Lines from the entries below that hold "Crash" form the answer; copy all of them.

+++ PROVIDED DATA

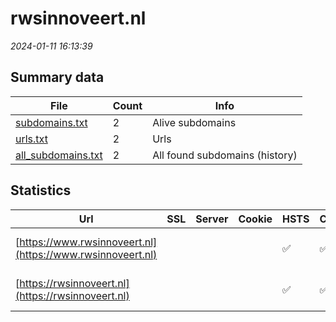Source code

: # rwsinnoveert.nl
*2024-01-11 16:13:39*
## Summary data
| File       | Count | Info |
|------------|-------|------|
|[subdomains.txt](/data/rwsinnoveert.nl/subdomains.txt)|2|Alive subdomains|
|[urls.txt](/data/rwsinnoveert.nl/urls.txt)|2|Urls|
|[all_subdomains.txt](/data/rwsinnoveert.nl/all_subdomains.txt)|2|All found subdomains (history)|
## Statistics
| Url | SSL | Server | Cookie | HSTS | CSP | XFO | XXP | RP | Tech |Title |
|------------|-------|------|------|------|------|------|------|------|------|------|
|[https://www.rwsinnoveert.nl](https://www.rwsinnoveert.nl)| || |:white_check_mark: | :white_check_mark:| :white_check_mark: | :white_check_mark: | :white_check_mark: |HSTS Microsoft ASP.NET:-|Object moved|
|[https://rwsinnoveert.nl](https://rwsinnoveert.nl)| || |:white_check_mark: | :white_check_mark:| :white_check_mark: | :white_check_mark: | :white_check_mark: |HSTS Microsoft ASP.NET:-|Innovatieagenda...|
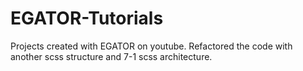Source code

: # EGATOR-Tutorials

Projects created with EGATOR on youtube. Refactored the code with another scss structure and 7-1 scss architecture.
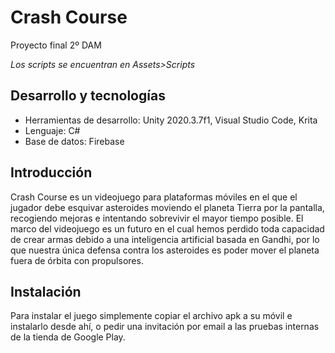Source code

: # Crash Course
 Proyecto final 2º DAM
 
 *Los scripts se encuentran en Assets>Scripts*
 
 ## Desarrollo y tecnologías
 * Herramientas de desarrollo: Unity 2020.3.7f1, Visual Studio Code, Krita
 * Lenguaje: C#
 * Base de datos: Firebase

## Introducción
Crash Course es un videojuego para plataformas móviles en el que el jugador debe esquivar asteroides moviendo el planeta Tierra por la pantalla, recogiendo mejoras e intentando sobrevivir el mayor tiempo posible. El marco del videojuego es un futuro en el cual hemos perdido toda capacidad de crear armas debido a una inteligencia artificial basada en Gandhi, por lo que nuestra única defensa contra los asteroides es poder mover el planeta fuera de órbita con propulsores.

## Instalación
Para instalar el juego simplemente copiar el archivo apk a su móvil e instalarlo desde ahí, o pedir una invitación por email a las pruebas internas de la tienda de Google Play.

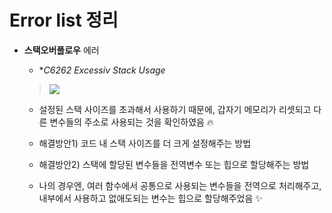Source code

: # Error list 정리


+ **스택오버플로우** 에러

   + **C6262 Excessiv Stack Usage*
    
   > <img src="https://user-images.githubusercontent.com/72974863/155907203-cdadd9e4-1372-4b55-9a95-967083400d01.png">    
      
   + 설정된 스택 사이즈를 초과해서 사용하기 때문에, 갑자기 메모리가 리셋되고 다른 변수들의 주소로 사용되는 것을 확인하였음 🔥
      
   + 해결방안1) 코드 내 스택 사이즈를 더 크게 설정해주는 방법
      
   + 해결방안2) 스택에 할당된 변수들을 전역변수 또는 힙으로 할당해주는 방법
   + 나의 경우엔, 여러 함수에서 공통으로 사용되는 변수들을 전역으로 처리해주고, 내부에서 사용하고 없애도되는 변수는 힙으로 할당해주었음 ✨
    

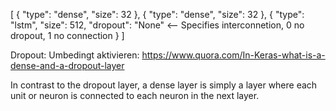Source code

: [
    {
        "type": "dense",
        "size": 32
    },
    {
        "type": "dense",
        "size": 32
    },
    {
        "type": "lstm",
        "size": 512,
	"dropout": "None" <-- Specifies interconnetion, 0 no dropout, 1 no connection
    }
]

Dropout: Umbedingt aktivieren:
https://www.quora.com/In-Keras-what-is-a-dense-and-a-dropout-layer

In contrast to the dropout layer, a dense layer is simply a layer where each unit or neuron is connected to each neuron in the next layer.

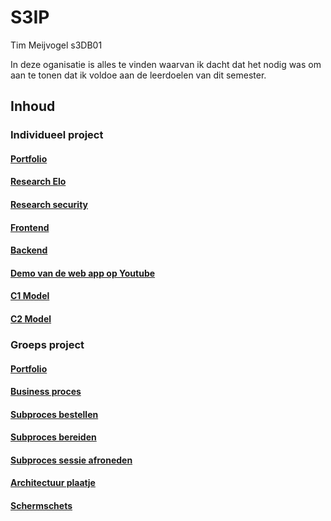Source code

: # S3IP
Tim Meijvogel s3DB01


In deze oganisatie is alles te vinden waarvan ik dacht dat het nodig was om aan te tonen dat ik voldoe aan de
leerdoelen van dit semester.

## Inhoud
### Individueel project
#### [Portfolio](https://github.com/S3IP/Portfolio/blob/main/Portfolio%20S3.pdf)
#### [Research Elo](https://github.com/S3IP/Portfolio/blob/main/Research/EloResearch.pdf)
#### [Research security](https://github.com/S3IP/Portfolio/blob/main/Research/Security%20Research.pdf)
#### [Frontend](https://github.com/S3IP/elementalcombat)
#### [Backend](https://github.com/S3IP/MoveService)
#### [Demo van de web app op Youtube](https://youtu.be/ctzjlr4cHmM)
#### [C1 Model](https://github.com/S3IP/Portfolio/blob/main/Afbeeldingen/Individueel/C1.PNG)
#### [C2 Model](https://github.com/S3IP/Portfolio/blob/main/Afbeeldingen/Individueel/C2.PNG)

### Groeps project
#### [Portfolio](https://github.com/S3IP/Portfolio/blob/main/portfolio%20gp.pdf)
#### [Business proces](https://github.com/S3IP/Portfolio/blob/main/Afbeeldingen/Groep/GPProcess.png)
#### [Subproces bestellen](https://github.com/S3IP/Portfolio/blob/main/Afbeeldingen/Groep/bestel%20proces.png)
#### [Subproces bereiden](https://github.com/S3IP/Portfolio/blob/main/Afbeeldingen/Groep/bereiding%20proces.png)
#### [Subproces sessie afroneden](https://github.com/S3IP/Portfolio/blob/main/Afbeeldingen/Groep/sessie%20afronden.png)
#### [Architectuur plaatje](https://github.com/S3IP/Portfolio/blob/main/Afbeeldingen/Groep/Model.png)
#### [Schermschets](https://github.com/S3IP/Portfolio/blob/main/Afbeeldingen/Groep/schermschets.PNG)

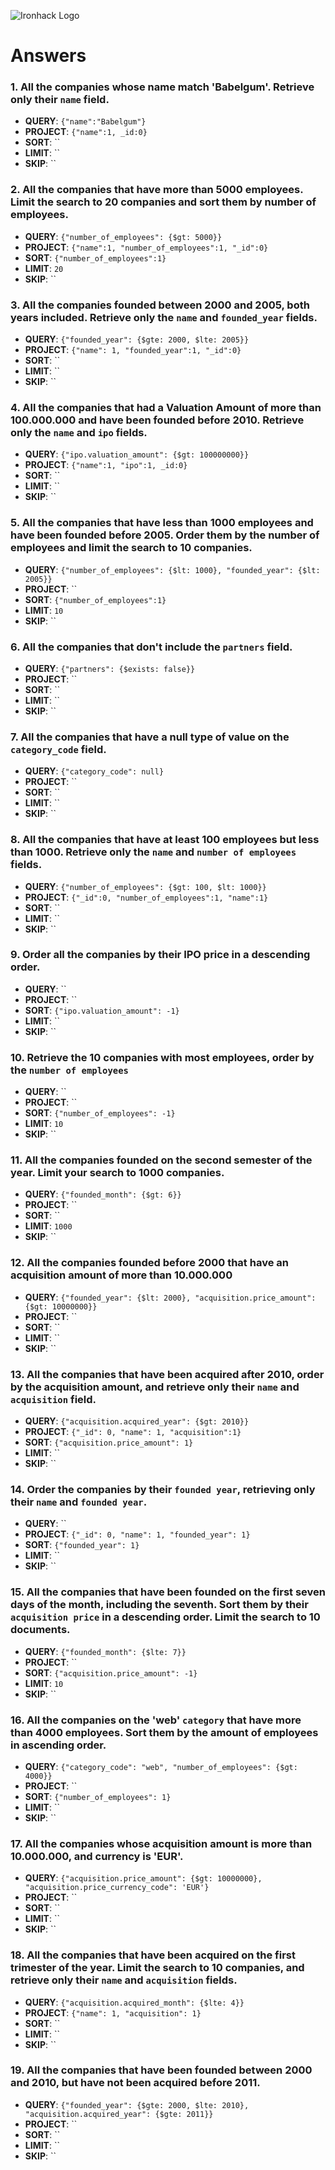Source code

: ![Ironhack Logo](https://i.imgur.com/1QgrNNw.png)

# Answers

### 1. All the companies whose name match 'Babelgum'. Retrieve only their `name` field.

- **QUERY**: `{"name":"Babelgum"}`
- **PROJECT**: `{"name":1, _id:0}`
- **SORT**: ``
- **LIMIT**: ``
- **SKIP**: ``

### 2. All the companies that have more than 5000 employees. Limit the search to 20 companies and sort them by **number of employees**.

- **QUERY**: `{"number_of_employees": {$gt: 5000}}`
- **PROJECT**: `{"name":1, "number_of_employees":1, "_id":0}`
- **SORT**: `{"number_of_employees":1}`
- **LIMIT**: `20`
- **SKIP**: ``

### 3. All the companies founded between 2000 and 2005, both years included. Retrieve only the `name` and `founded_year` fields.

- **QUERY**: `{"founded_year": {$gte: 2000, $lte: 2005}}`
- **PROJECT**: `{"name": 1, "founded_year":1, "_id":0}`
- **SORT**: ``
- **LIMIT**: ``
- **SKIP**: ``

### 4. All the companies that had a Valuation Amount of more than 100.000.000 and have been founded before 2010. Retrieve only the `name` and `ipo` fields.

- **QUERY**: `{"ipo.valuation_amount": {$gt: 100000000}}`
- **PROJECT**: `{"name":1, "ipo":1, _id:0}`
- **SORT**: ``
- **LIMIT**: ``
- **SKIP**: ``

### 5. All the companies that have less than 1000 employees and have been founded before 2005. Order them by the number of employees and limit the search to 10 companies.

- **QUERY**: `{"number_of_employees": {$lt: 1000}, "founded_year": {$lt: 2005}}`
- **PROJECT**: ``
- **SORT**: `{"number_of_employees":1}`
- **LIMIT**: `10`
- **SKIP**: ``

### 6. All the companies that don't include the `partners` field.

- **QUERY**: `{"partners": {$exists: false}}`
- **PROJECT**: ``
- **SORT**: ``
- **LIMIT**: ``
- **SKIP**: ``

### 7. All the companies that have a null type of value on the `category_code` field.

- **QUERY**: `{"category_code": null}`
- **PROJECT**: ``
- **SORT**: ``
- **LIMIT**: ``
- **SKIP**: ``

### 8. All the companies that have at least 100 employees but less than 1000. Retrieve only the `name` and `number of employees` fields.

- **QUERY**: `{"number_of_employees": {$gt: 100, $lt: 1000}}`
- **PROJECT**: `{"_id":0, "number_of_employees":1, "name":1}`
- **SORT**: ``
- **LIMIT**: ``
- **SKIP**: ``

### 9. Order all the companies by their IPO price in a descending order.

- **QUERY**: ``
- **PROJECT**: ``
- **SORT**: `{"ipo.valuation_amount": -1}`
- **LIMIT**: ``
- **SKIP**: ``

### 10. Retrieve the 10 companies with most employees, order by the `number of employees`

- **QUERY**: ``
- **PROJECT**: ``
- **SORT**: `{"number_of_employees": -1}`
- **LIMIT**: `10`
- **SKIP**: ``

### 11. All the companies founded on the second semester of the year. Limit your search to 1000 companies.

- **QUERY**: `{"founded_month": {$gt: 6}}`
- **PROJECT**: ``
- **SORT**: ``
- **LIMIT**: `1000`
- **SKIP**: ``

### 12. All the companies founded before 2000 that have an acquisition amount of more than 10.000.000

- **QUERY**: `{"founded_year": {$lt: 2000}, "acquisition.price_amount": {$gt: 10000000}}`
- **PROJECT**: ``
- **SORT**: ``
- **LIMIT**: ``
- **SKIP**: ``

### 13. All the companies that have been acquired after 2010, order by the acquisition amount, and retrieve only their `name` and `acquisition` field.

- **QUERY**: `{"acquisition.acquired_year": {$gt: 2010}}`
- **PROJECT**: `{"_id": 0, "name": 1, "acquisition":1}`
- **SORT**: `{"acquisition.price_amount": 1}`
- **LIMIT**: ``
- **SKIP**: ``

### 14. Order the companies by their `founded year`, retrieving only their `name` and `founded year`.

- **QUERY**: ``
- **PROJECT**: `{"_id": 0, "name": 1, "founded_year": 1}`
- **SORT**: `{"founded_year": 1}`
- **LIMIT**: ``
- **SKIP**: ``

### 15. All the companies that have been founded on the first seven days of the month, including the seventh. Sort them by their `acquisition price` in a descending order. Limit the search to 10 documents.

- **QUERY**: `{"founded_month": {$lte: 7}}`
- **PROJECT**: ``
- **SORT**: `{"acquisition.price_amount": -1}`
- **LIMIT**: `10`
- **SKIP**: ``

### 16. All the companies on the 'web' `category` that have more than 4000 employees. Sort them by the amount of employees in ascending order.

- **QUERY**: `{"category_code": "web", "number_of_employees": {$gt: 4000}}`
- **PROJECT**: ``
- **SORT**: `{"number_of_employees": 1}`
- **LIMIT**: ``
- **SKIP**: ``

### 17. All the companies whose acquisition amount is more than 10.000.000, and currency is 'EUR'.

- **QUERY**: `{"acquisition.price_amount": {$gt: 10000000}, "acquisition.price_currency_code": 'EUR'}`
- **PROJECT**: ``
- **SORT**: ``
- **LIMIT**: ``
- **SKIP**: ``

### 18. All the companies that have been acquired on the first trimester of the year. Limit the search to 10 companies, and retrieve only their `name` and `acquisition` fields.

- **QUERY**: `{"acquisition.acquired_month": {$lte: 4}}`
- **PROJECT**: `{"name": 1, "acquisition": 1}`
- **SORT**: ``
- **LIMIT**: ``
- **SKIP**: ``

### 19. All the companies that have been founded between 2000 and 2010, but have not been acquired before 2011.

- **QUERY**: `{"founded_year": {$gte: 2000, $lte: 2010}, "acquisition.acquired_year": {$gte: 2011}}`
- **PROJECT**: ``
- **SORT**: ``
- **LIMIT**: ``
- **SKIP**: ``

++++++

▸ YOUR RESPONSE
: # Crash Course
Crash Course es un videojuego para plataformas móviles en el que el jugador debe esquivar asteroides moviendo el planeta Tierra por la pantalla, recogiendo mejoras e intentando sobrevivir el mayor tiempo posible. El marco del videojuego es un futuro en el cual hemos perdido toda capacidad de crear armas debido a una inteligencia artificial basada en Gandhi, por lo que nuestra única defensa contra los asteroides es poder mover el planeta fuera de órbita con propulsores.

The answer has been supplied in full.